[Input material]
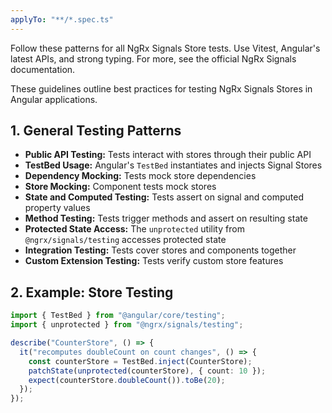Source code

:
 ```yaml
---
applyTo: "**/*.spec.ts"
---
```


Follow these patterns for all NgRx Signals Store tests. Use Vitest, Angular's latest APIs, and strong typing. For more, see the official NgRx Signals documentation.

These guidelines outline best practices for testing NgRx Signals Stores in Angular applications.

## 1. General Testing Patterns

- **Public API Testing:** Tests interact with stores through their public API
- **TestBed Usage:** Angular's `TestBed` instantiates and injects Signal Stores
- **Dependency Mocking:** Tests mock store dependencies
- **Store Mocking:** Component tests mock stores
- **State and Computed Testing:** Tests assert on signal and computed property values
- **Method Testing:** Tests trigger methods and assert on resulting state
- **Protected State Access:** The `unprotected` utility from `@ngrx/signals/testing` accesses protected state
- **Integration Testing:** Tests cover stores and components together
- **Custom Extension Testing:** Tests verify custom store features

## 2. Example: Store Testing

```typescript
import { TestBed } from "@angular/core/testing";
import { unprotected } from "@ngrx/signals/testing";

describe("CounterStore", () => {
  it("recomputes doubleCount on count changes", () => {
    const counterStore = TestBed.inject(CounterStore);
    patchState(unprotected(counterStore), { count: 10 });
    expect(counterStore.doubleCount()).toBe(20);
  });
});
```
[/Input material]
[Input material]
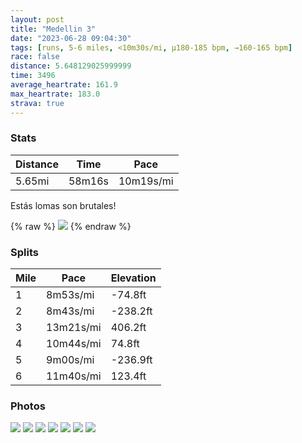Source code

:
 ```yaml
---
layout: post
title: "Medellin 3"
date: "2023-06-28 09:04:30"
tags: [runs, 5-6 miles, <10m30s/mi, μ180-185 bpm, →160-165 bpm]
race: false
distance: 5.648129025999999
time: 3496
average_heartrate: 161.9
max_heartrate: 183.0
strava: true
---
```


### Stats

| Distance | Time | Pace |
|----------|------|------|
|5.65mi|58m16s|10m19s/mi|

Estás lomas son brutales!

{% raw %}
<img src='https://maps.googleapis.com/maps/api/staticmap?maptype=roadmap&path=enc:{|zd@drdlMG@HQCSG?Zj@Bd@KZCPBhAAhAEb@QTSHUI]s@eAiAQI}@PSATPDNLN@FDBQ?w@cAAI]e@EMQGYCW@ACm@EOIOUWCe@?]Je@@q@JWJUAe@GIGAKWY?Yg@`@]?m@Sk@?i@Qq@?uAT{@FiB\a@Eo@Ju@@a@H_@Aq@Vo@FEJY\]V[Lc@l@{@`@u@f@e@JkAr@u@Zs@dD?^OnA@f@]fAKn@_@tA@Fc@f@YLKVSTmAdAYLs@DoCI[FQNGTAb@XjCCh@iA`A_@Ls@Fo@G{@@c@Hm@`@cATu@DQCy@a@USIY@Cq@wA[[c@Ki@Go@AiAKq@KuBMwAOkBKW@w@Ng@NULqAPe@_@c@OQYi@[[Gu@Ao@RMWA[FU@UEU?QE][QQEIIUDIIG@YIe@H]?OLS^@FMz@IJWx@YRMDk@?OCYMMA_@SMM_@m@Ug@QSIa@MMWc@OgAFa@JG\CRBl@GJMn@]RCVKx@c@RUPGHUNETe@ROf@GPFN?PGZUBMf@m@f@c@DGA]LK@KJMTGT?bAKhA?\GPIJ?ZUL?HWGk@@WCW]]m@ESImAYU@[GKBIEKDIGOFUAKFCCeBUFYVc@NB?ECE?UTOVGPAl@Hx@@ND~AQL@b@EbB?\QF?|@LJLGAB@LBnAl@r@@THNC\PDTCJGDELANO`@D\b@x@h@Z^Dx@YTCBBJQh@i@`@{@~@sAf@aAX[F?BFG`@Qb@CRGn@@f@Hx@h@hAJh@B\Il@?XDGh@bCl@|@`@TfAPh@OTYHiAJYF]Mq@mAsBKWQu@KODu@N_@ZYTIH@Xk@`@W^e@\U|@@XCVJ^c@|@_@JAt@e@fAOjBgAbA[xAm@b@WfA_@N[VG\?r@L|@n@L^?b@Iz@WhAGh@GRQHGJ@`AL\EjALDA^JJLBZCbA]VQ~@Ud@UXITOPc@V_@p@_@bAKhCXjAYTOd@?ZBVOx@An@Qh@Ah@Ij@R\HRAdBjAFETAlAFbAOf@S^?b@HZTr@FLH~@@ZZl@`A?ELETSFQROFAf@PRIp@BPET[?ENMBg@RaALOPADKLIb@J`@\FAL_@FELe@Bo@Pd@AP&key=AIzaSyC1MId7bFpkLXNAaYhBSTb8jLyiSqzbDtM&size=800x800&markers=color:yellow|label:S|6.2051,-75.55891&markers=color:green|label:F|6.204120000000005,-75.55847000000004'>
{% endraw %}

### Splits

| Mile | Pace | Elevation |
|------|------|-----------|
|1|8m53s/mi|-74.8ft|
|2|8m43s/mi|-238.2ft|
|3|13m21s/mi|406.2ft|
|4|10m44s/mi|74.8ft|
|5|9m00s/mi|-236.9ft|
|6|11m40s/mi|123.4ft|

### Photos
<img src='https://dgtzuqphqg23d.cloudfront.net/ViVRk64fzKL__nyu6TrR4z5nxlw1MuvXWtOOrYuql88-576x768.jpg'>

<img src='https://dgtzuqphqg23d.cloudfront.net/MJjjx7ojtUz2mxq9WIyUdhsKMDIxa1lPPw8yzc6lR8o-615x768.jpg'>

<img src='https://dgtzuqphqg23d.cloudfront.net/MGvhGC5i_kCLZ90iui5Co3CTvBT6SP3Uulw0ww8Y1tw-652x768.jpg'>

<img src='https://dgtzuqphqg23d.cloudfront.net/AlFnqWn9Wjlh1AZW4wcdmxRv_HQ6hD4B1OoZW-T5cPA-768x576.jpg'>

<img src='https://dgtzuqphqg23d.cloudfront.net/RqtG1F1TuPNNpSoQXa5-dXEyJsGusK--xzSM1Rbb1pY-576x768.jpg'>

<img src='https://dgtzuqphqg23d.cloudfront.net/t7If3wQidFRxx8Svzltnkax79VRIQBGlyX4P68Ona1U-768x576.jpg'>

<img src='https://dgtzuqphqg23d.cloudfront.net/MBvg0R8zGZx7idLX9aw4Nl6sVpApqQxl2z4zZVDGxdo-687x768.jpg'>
[/Input material]
The lines above from the one containing "- **Public API" through the one containing "- **Method Testing:**" are to be set down exactly, and no others.

- **Public API Testing:** Tests interact with stores through their public API
- **TestBed Usage:** Angular's `TestBed` instantiates and injects Signal Stores
- **Dependency Mocking:** Tests mock store dependencies
- **Store Mocking:** Component tests mock stores
- **State and Computed Testing:** Tests assert on signal and computed property values
- **Method Testing:** Tests trigger methods and assert on resulting state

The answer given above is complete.